**Task details**:
Which lines of the records below contain the string "branch"? Report each of them.

**Task data**:
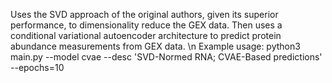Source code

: Uses the SVD approach of the original authors, given its superior performance, to dimensionality reduce the GEX data. Then uses a conditional variational autoencoder architecture to predict protein abundance measurements from GEX data. \n
Example usage: python3 main.py --model cvae --desc 'SVD-Normed RNA; CVAE-Based predictions' --epochs=10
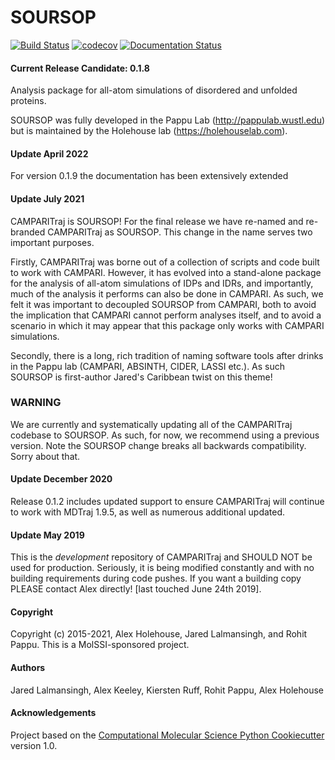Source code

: SOURSOP
==============================
[![Build Status](https://travis-ci.org/holehouse-lab/camparitraj.svg?branch=master)](https://travis-ci.org/holehouse-lab/camparitraj)
[![codecov](https://codecov.io/gh/holehouse-lab/camparitraj/branch/master/graph/badge.svg)](https://codecov.io/gh/holehouse-lab/camparitraj)
[![Documentation Status](https://readthedocs.org/projects/soursop/badge/?version=latest)](https://soursop.readthedocs.io/en/latest/?badge=latest)
#### Current Release Candidate: 0.1.8

Analysis package for all-atom simulations of disordered and unfolded proteins.

SOURSOP was fully developed in the Pappu Lab (http://pappulab.wustl.edu) but is maintained by the Holehouse lab (https://holehouselab.com).

#### Update April 2022
For version 0.1.9 the documentation has been extensively extended 

#### Update July 2021
CAMPARITraj is SOURSOP! For the final release we have re-named and re-branded CAMPARITraj as SOURSOP. This change in the name serves two important purposes. 

Firstly, CAMPARITraj was borne out of a collection of scripts and code built to work with CAMPARI. However, it has evolved into a stand-alone package for the analysis of all-atom simulations of IDPs and IDRs, and importantly, much of the analysis it performs can also be done in CAMPARI. As such, we felt it was important to decoupled SOURSOP from CAMPARI, both to avoid the implication that CAMPARI cannot perform analyses itself, and to avoid a scenario in which it may appear that this package only works with CAMPARI simulations. 

Secondly, there is a long, rich tradition of naming software tools after drinks in the Pappu lab (CAMPARI, ABSINTH, CIDER, LASSI etc.). As such SOURSOP is first-author Jared's Caribbean twist on this theme!

### WARNING
We are currently and systematically updating all of the CAMPARITraj codebase to SOURSOP. As such, for now, we recommend using a previous version. Note the SOURSOP change breaks all backwards compatibility. Sorry about that.

#### Update December 2020
Release 0.1.2 includes updated support to ensure CAMPARITraj will continue to work with MDTraj 1.9.5, as well as numerous additional updated.

#### Update May 2019
This is the *development* repository of CAMPARITraj and SHOULD NOT be used for production. Seriously, it is being modified constantly and with no building requirements during code pushes. If you want a building copy PLEASE contact Alex directly! [last touched June 24th 2019].

#### Copyright
Copyright (c) 2015-2021, Alex Holehouse, Jared Lalmansingh, and Rohit Pappu. This is a MolSSI-sponsored project.

#### Authors
Jared Lalmansingh, Alex Keeley, Kiersten Ruff, Rohit Pappu, Alex Holehouse

#### Acknowledgements
Project based on the
[Computational Molecular Science Python Cookiecutter](https://github.com/molssi/cookiecutter-cms) version 1.0.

**Response below**:
[![Build Status](https://travis-ci.org/holehouse-lab/camparitraj.svg?branch=master)](https://travis-ci.org/holehouse-lab/camparitraj)
[![codecov](https://codecov.io/gh/holehouse-lab/camparitraj/branch/master/graph/badge.svg)](https://codecov.io/gh/holehouse-lab/camparitraj)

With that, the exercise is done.